Rendered images with source text
● ● ● ●
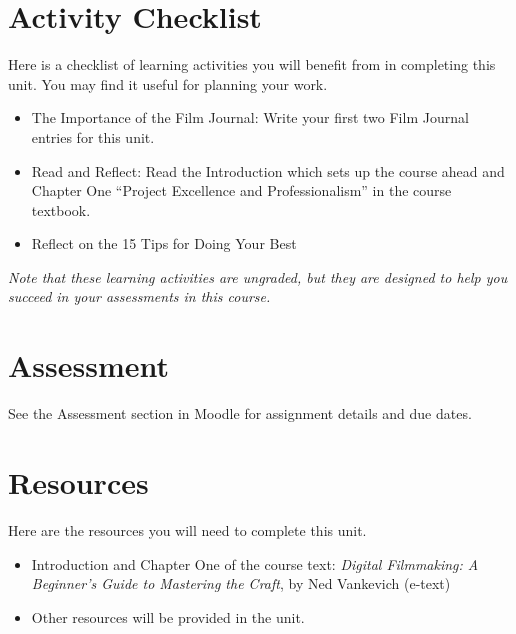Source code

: \documentclass[
]{book}
\providecommand{\tightlist}{%
  \setlength{\itemsep}{0pt}\setlength{\parskip}{0pt}}
\begin{document}
\hypertarget{activity-checklist}{%
\section*{Activity Checklist}\label{activity-checklist}}

\begin{reflect}
Here is a checklist of learning activities you will benefit from in completing this unit. You may find it useful for planning your work.

\begin{itemize}
\tightlist
\item
  The Importance of the Film Journal: Write your first two Film Journal entries for this unit.
\item
  Read and Reflect: Read the Introduction which sets up the course ahead and Chapter One ``Project Excellence and Professionalism'' in the course textbook.
\item
  Reflect on the 15 Tips for Doing Your Best
\end{itemize}

\emph{Note that these learning activities are ungraded, but they are designed to help you succeed in your assessments in this course.}
\end{reflect}

\hypertarget{assessment}{%
\section*{Assessment}\label{assessment}}

See the Assessment section in Moodle for assignment details and due dates.

\hypertarget{resources}{%
\section*{Resources}\label{resources}}

Here are the resources you will need to complete this unit.

\begin{itemize}
\tightlist
\item
  Introduction and Chapter One of the course text: \emph{Digital Filmmaking: A Beginner's Guide to Mastering the Craft}, by Ned Vankevich (e-text)
\item
  Other resources will be provided in the unit.
\end{itemize}
\end{document}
● ● ● ●
Print each of the records above exactly as written, leaving no picture in the copy.

Source code

: \documentclass[
]{book}
\providecommand{\tightlist}{%
  \setlength{\itemsep}{0pt}\setlength{\parskip}{0pt}}
\begin{document}
\hypertarget{activity-checklist}{%
\section*{Activity Checklist}\label{activity-checklist}}

\begin{reflect}
Here is a checklist of learning activities you will benefit from in completing this unit. You may find it useful for planning your work.

\begin{itemize}
\tightlist
\item
  The Importance of the Film Journal: Write your first two Film Journal entries for this unit.
\item
  Read and Reflect: Read the Introduction which sets up the course ahead and Chapter One ``Project Excellence and Professionalism'' in the course textbook.
\item
  Reflect on the 15 Tips for Doing Your Best
\end{itemize}

\emph{Note that these learning activities are ungraded, but they are designed to help you succeed in your assessments in this course.}
\end{reflect}

\hypertarget{assessment}{%
\section*{Assessment}\label{assessment}}

See the Assessment section in Moodle for assignment details and due dates.

\hypertarget{resources}{%
\section*{Resources}\label{resources}}

Here are the resources you will need to complete this unit.

\begin{itemize}
\tightlist
\item
  Introduction and Chapter One of the course text: \emph{Digital Filmmaking: A Beginner's Guide to Mastering the Craft}, by Ned Vankevich (e-text)
\item
  Other resources will be provided in the unit.
\end{itemize}
\end{document}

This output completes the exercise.